Paru en France en 2015
Accelerando est un pavé d’une richesse conceptuelle impressionnante, fourmillant d’idées. Le récit, qui démarre dans un futur proche et s’étend sur trois générations, évoque l’accélération exponentielle de la technologie pour aboutir à une post-humanité qui perd de plus en plus ses liens avec ses origines.
Accelerando est un pavé d’une richesse conceptuelle impressionnante, fourmillant d’idées. Le récit, qui démarre dans un futur proche et s’étend sur trois générations, évoque l’accélération exponentielle de la technologie pour aboutir à une post-humanité qui perd de plus en plus ses liens avec ses origines.

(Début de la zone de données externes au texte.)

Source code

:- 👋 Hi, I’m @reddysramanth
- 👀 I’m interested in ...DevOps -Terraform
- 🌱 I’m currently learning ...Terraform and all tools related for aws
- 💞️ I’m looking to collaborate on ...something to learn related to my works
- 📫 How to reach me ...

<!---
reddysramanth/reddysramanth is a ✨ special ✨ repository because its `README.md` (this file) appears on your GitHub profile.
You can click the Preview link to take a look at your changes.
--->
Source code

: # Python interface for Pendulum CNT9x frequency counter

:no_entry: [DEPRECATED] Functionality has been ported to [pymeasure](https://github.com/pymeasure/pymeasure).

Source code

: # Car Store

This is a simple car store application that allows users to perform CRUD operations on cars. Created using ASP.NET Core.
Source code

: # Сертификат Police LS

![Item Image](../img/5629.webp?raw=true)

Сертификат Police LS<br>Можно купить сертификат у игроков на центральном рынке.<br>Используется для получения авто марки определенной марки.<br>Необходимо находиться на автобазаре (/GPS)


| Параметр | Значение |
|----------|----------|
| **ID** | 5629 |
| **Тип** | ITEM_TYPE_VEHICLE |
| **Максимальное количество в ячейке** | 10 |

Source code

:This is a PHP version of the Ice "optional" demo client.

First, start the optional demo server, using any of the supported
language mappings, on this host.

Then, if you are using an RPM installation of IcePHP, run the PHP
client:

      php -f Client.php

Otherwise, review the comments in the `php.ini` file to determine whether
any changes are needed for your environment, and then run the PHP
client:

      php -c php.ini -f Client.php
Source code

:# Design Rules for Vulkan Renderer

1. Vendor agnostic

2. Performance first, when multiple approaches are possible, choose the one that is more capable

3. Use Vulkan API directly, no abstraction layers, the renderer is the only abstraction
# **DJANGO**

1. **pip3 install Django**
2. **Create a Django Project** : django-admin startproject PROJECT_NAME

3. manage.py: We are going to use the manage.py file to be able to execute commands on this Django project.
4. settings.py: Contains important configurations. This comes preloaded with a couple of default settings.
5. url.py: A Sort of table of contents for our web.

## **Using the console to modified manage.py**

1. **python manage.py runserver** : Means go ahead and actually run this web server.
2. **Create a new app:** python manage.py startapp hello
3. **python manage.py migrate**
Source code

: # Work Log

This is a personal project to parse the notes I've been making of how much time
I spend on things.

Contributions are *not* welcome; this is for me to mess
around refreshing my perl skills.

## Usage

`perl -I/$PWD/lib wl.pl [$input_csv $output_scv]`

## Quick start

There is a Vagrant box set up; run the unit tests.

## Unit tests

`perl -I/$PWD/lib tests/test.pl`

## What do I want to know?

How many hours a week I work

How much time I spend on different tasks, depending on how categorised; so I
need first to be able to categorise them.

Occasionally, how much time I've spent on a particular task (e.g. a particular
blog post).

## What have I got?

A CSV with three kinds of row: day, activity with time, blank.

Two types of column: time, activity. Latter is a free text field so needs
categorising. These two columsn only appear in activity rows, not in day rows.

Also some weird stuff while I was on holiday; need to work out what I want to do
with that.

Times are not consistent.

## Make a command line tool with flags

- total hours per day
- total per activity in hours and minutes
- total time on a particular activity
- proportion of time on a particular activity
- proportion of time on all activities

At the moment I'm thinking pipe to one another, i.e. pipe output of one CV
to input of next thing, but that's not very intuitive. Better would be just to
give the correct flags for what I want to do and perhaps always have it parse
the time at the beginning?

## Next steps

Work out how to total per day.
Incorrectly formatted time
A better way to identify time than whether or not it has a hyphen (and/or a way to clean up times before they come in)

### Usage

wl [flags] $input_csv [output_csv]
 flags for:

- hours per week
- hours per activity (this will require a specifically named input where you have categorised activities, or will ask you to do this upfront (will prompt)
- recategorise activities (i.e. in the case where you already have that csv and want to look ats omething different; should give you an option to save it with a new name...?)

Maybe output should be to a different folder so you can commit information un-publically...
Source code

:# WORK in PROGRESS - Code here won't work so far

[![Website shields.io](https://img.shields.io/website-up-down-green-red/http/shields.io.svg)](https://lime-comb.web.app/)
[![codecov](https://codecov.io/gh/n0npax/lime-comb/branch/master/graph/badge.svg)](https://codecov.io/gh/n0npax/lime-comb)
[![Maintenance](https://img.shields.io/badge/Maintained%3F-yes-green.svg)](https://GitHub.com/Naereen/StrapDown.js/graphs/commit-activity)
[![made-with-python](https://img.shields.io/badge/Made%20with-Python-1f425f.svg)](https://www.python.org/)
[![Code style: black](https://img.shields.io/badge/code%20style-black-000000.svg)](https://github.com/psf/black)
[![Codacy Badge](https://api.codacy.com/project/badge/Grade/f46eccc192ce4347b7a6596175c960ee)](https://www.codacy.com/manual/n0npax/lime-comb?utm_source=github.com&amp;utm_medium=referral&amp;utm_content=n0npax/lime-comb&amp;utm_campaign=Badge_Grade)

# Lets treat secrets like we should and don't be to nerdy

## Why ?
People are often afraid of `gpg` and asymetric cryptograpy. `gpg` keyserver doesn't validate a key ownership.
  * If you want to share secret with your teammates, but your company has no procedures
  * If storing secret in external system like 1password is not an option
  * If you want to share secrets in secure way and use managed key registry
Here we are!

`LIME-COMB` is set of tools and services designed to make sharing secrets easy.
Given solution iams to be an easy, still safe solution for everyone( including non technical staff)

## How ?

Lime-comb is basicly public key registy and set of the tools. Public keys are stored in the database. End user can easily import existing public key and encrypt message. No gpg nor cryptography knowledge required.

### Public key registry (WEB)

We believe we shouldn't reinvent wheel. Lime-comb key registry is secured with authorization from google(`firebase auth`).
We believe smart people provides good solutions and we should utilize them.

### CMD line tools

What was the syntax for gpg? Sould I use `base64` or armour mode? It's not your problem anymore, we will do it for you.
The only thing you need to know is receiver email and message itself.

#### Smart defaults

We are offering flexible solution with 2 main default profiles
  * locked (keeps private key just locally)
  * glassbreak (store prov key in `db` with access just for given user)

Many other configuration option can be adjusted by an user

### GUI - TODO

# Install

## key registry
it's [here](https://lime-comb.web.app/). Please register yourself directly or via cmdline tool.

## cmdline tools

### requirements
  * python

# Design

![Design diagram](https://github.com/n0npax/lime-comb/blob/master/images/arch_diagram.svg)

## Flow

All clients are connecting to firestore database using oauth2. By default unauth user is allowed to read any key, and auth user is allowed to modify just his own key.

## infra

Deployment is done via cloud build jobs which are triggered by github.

Nous démarrons avec Manfred, l’homme
qui a une nouvelle idée toutes les secondes et rachète des brevets pour les
offrir libres de droits, et mettre fin à une économie de la pénurie. Déjà, les
concepts économiques ne s’interrompent que pour laisser place à des explications
technologiques : des éléments de la personnalité des gens sont
externalisés dans des lunettes connectées, si bien que toute déconnexion
supprime des parts de soi. Le chat-robot Aineko qui accompagne Manfred, ne
cesse de voir son intelligence grandir. Mais rien de tout cela n’aide Manfred
dans ses imbroglios de divorce avec Pamela.
« Alors
que le Dé-Maintenance flotte en orbite autour d’un routeur extraterrestre,
alors qu’Amber et son équipage sont piégés de l’autre côté du trou de ver qui
connecte ce routeur à un réseau d’intelligences extraterrestres d’une envergure
qui dépasse l’entendement - alors que tous ces événements se déroulent, cette
bougre d’idiote d’espèce humaine a finalement réussi à se rendre obsolète. »
Une génération saute et nous
découvrons Amber, fille de Manfred et Pamela, devenue aussi geek que son père.
L’humanité a fait un bond technologique. Reine d’un habitat spatial en orbite
autour de Saturne, Amber envoie une copie d’elle-même - les humains peuvent
désormais se dématérialiser totalement - dans un vaisseau de la taille d’une
boîte de conserve, pour franchir un portail extra-terrestre.
Extraterrestres parmi lesquels
on trouve des systèmes financiers autonomnes qui se font passer pour des êtres
vivants afin d’escroquer les civilisations qui les découvrent. Obligations
toxiques ou arnaques nigériannes sont devenues autant d’intelligences
indépendantes. Cette seule idée met une claque.
L’ouvrage se termine avec la
génération suivante. Sirhan, fils de l’Amber originale, vit dans un monde à
peine reconnaissable. Les planètes sont démantelées pour en faire du
computronium : des processeurs capable de faire tourner assez de systèmes
virtuels pour héberger des civilisations numérisées entières. Les derniers
êtres physiques comme Sirhan doivent faire face à des post-humains si avancés
et une économie 2.0 tellement incompréhensible que leur existence même est en
péril. Mais Manfred et Aineko, ou du moins des versions d’eux-mêmes, n’ont
peut-être pas dit leur dernier mot.
« Vous
êtes invité à vous déclarer comme citoyen dans les meilleurs délais. S’il est
possible de confirmer le décès de l’individu dont vous êtes une re-simulation,
il vous est loisible d’adopter son nom »
On comprend pourquoi Charles
Stross a mis cinq ans à rédiger ce livre, et l’importance du glossaire en fin d’ouvrage.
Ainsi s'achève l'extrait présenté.